A FLEDGELING film distributor announced on Monday that it will sneak a little indie film you’ve never heard of into theatres before the end of the year — and suddenly the showbiz world was abuzz. Why? Because an under-the-wire release date is a traditional indicator that producers see a film as having awards potential. And it appears that Cinelou Releasing is betting Cake just might finally be the Oscar role for its lead actress — Jennifer Aniston, our most paradoxical movie star.

Picturing the former Friends star as an Academy Award nominee is almost as strange as learning that she was the third highest paid actress from June 2013 to June 2014. She still acts, sure, but $31 million worth?

Just compare her year to the A-listers who surpassed her: Sandra Bullock and Jennifer Lawrence both snagged Oscar nominations for performances that required channelling a full spectrum of emotions. And Lawrence was the star of 2013’s biggest money-maker, Hunger Games: Catching Fire, which raked in more than $860 million worldwide.

Aniston, meanwhile, starred in We’re the Millers, the surprise hit comedy where she played a stripper posing as a wholesome mom in order to transport drugs across the border from Mexico.

Aniston’s annual haul makes more sense when you consider her diversified sources of revenue: Friends reruns and endorsements for Aveeno and Vitamin Water.
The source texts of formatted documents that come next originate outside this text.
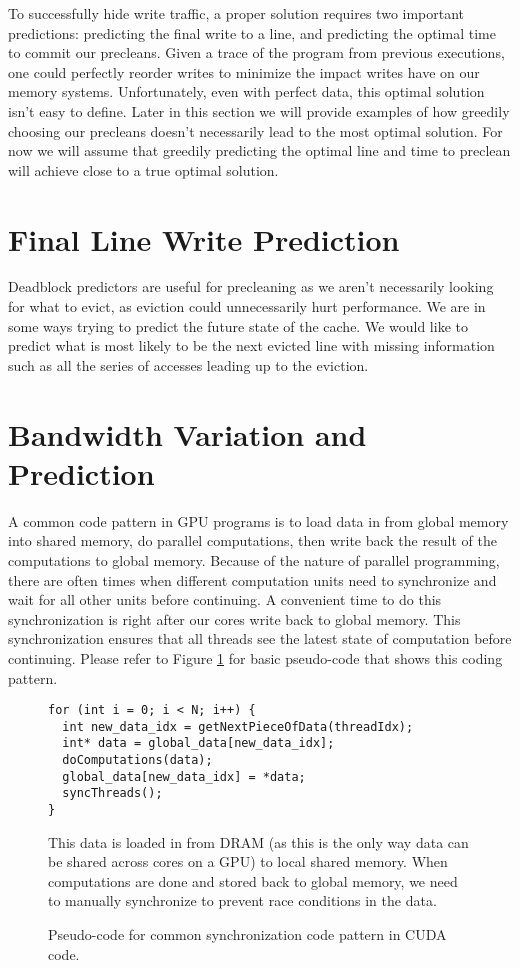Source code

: To successfully hide write traffic, a proper solution requires two important predictions: predicting the final write to a line, and predicting the optimal time to commit our precleans. Given a trace of the program from previous executions, one could perfectly reorder writes to minimize the impact writes have on our memory systems. Unfortunately, even with perfect data, this optimal solution isn’t easy to define. Later in this section we will provide examples of how greedily choosing our precleans doesn’t necessarily lead to the most optimal solution. For now we will assume that greedily predicting the optimal line and time to preclean will achieve close to a true optimal solution.

\section{Final Line Write Prediction}
Deadblock predictors are useful for precleaning as we aren’t necessarily looking for what to evict, as eviction could unnecessarily hurt performance. We are in some ways trying to predict the future state of the cache. We would like to predict what is most likely to be the next evicted line with missing information such as all the series of accesses leading up to the eviction.

\section{Bandwidth Variation and Prediction}
A common code pattern in GPU programs is to load data in from global memory into shared memory, do parallel computations, then write back the result of the computations to global memory. Because of the nature of parallel programming, there are often times when different computation units need to synchronize and wait for all other units before continuing. A convenient time to do this synchronization is right after our cores write back to global memory. This synchronization ensures that all threads see the latest state of computation before continuing. Please refer to Figure \ref{f:cuda_sync} for basic pseudo-code that shows this coding pattern.

\begin{figure}[htb]
\begin{center}

\begin{lstlisting}
for (int i = 0; i < N; i++) {
  int new_data_idx = getNextPieceOfData(threadIdx);
  int* data = global_data[new_data_idx];
  doComputations(data);
  global_data[new_data_idx] = *data;
  syncThreads();
}
\end{lstlisting}
\caption{Pseudo-code for common synchronization code pattern in CUDA code.} This data is loaded in from DRAM (as this is the only way data can be shared across cores on a GPU) to local shared memory. When computations are done and stored back to global memory, we need to manually synchronize to prevent race conditions in the data.
\label{f:cuda_sync}
\end{center}
\end{figure}
%

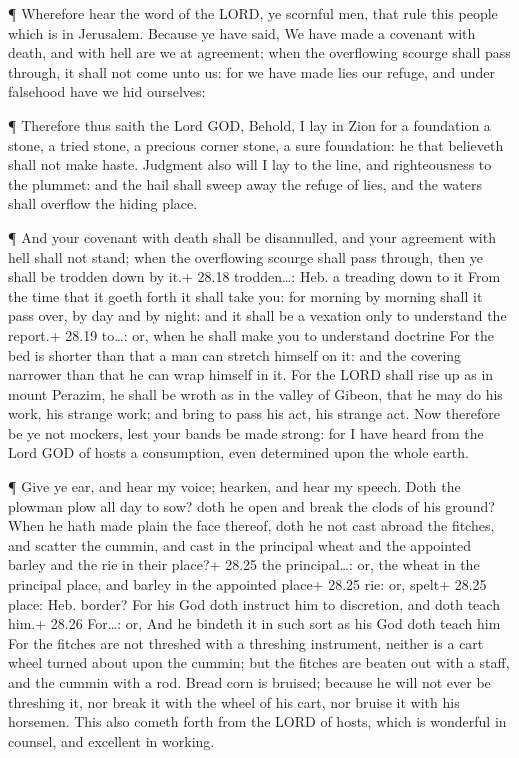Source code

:  ¶ Wherefore hear the word of the LORD, ye scornful men,
that rule this people which is in Jerusalem.  Because ye
have said, We have made a covenant with death, and with hell are we at
agreement; when the overflowing scourge shall pass through, it shall not
come unto us: for we have made lies our refuge, and under falsehood have
we hid ourselves:

 ¶ Therefore thus saith the Lord GOD, Behold, I lay in Zion
for a foundation a stone, a tried stone, a precious corner stone, a sure
foundation: he that believeth shall not make haste. 
Judgment also will I lay to the line, and righteousness to the plummet:
and the hail shall sweep away the refuge of lies, and the waters shall
overflow the hiding place.

 ¶ And your covenant with death shall be disannulled, and
your agreement with hell shall not stand; when the overflowing scourge
shall pass through, then ye shall be trodden down by it.+ 28.18
trodden\ldots: Heb. a treading down to it  From the time
that it goeth forth it shall take you: for morning by morning shall it
pass over, by day and by night: and it shall be a vexation only to
understand the report.+ 28.19 to\ldots: or, when he shall make you to
understand doctrine  For the bed is shorter than that a man
can stretch himself on it: and the covering narrower than that he can
wrap himself in it.  For the LORD shall rise up as in mount
Perazim, he shall be wroth as in the valley of Gibeon, that he may do
his work, his strange work; and bring to pass his act, his strange act.
 Now therefore be ye not mockers, lest your bands be made
strong: for I have heard from the Lord GOD of hosts a consumption, even
determined upon the whole earth.

 ¶ Give ye ear, and hear my voice; hearken, and hear my
speech.  Doth the plowman plow all day to sow? doth he open
and break the clods of his ground?  When he hath made plain
the face thereof, doth he not cast abroad the fitches, and scatter the
cummin, and cast in the principal wheat and the appointed barley and the
rie in their place?+ 28.25 the principal\ldots: or, the wheat in the
principal place, and barley in the appointed place+ 28.25 rie: or,
spelt+ 28.25 place: Heb. border?  For his God doth instruct
him to discretion, and doth teach him.+ 28.26 For\ldots: or, And he
bindeth it in such sort as his God doth teach him  For the
fitches are not threshed with a threshing instrument, neither is a cart
wheel turned about upon the cummin; but the fitches are beaten out with
a staff, and the cummin with a rod.  Bread corn is bruised;
because he will not ever be threshing it, nor break it with the wheel of
his cart, nor bruise it with his horsemen.  This also
cometh forth from the LORD of hosts, which is wonderful in counsel, and
excellent in working.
After all, what she’s most known for (now that the whole Brad Pitt-Angelina Jolie hullabaloo has died down — and it has finally, right?) is playing Rachel Green and maintaining a preternaturally lovely face and toned body.

Despite waves of hype going back 20 years to her days as Must See TV’s breakout ingenue, Aniston has never managed to prove herself a Star the way Bullock has, carrying a movie while floating alone in space, or Lawrence, believably leading a coup against the Capitol of Panem. Rarely is Aniston the sole focus of a film. She stars in movies that revolve around couples — failed relationships, fledgeling relationships or, in one case, a relationship with a labrador retriever. No one says, “Let’s go see the new Jennifer Aniston movie.” They say, “wasn’t Jennifer Aniston funny as a stripper in that drug movie?”

There’s one obvious exception when it comes to Aniston’s filmography, the one critics and fans always bring up: The Good Girl. In that understated performance, the actress played a make-up counter worker in a loveless marriage who starts a fling with a much younger coworker, and Aniston proved what an incredible range she has in the right role. The spotlight was squarely on her for a change. She wasn’t one part of an ensemble, as on Friends, nor one half of a couple as she’s been in every movie since. The fact that Aniston boosters are still crowing about The Good Girl 12 years later tells you all you need to know about what Aniston has done since. (You don’t hear them still proclaiming how amazing Meryl Streep was in The Hours.)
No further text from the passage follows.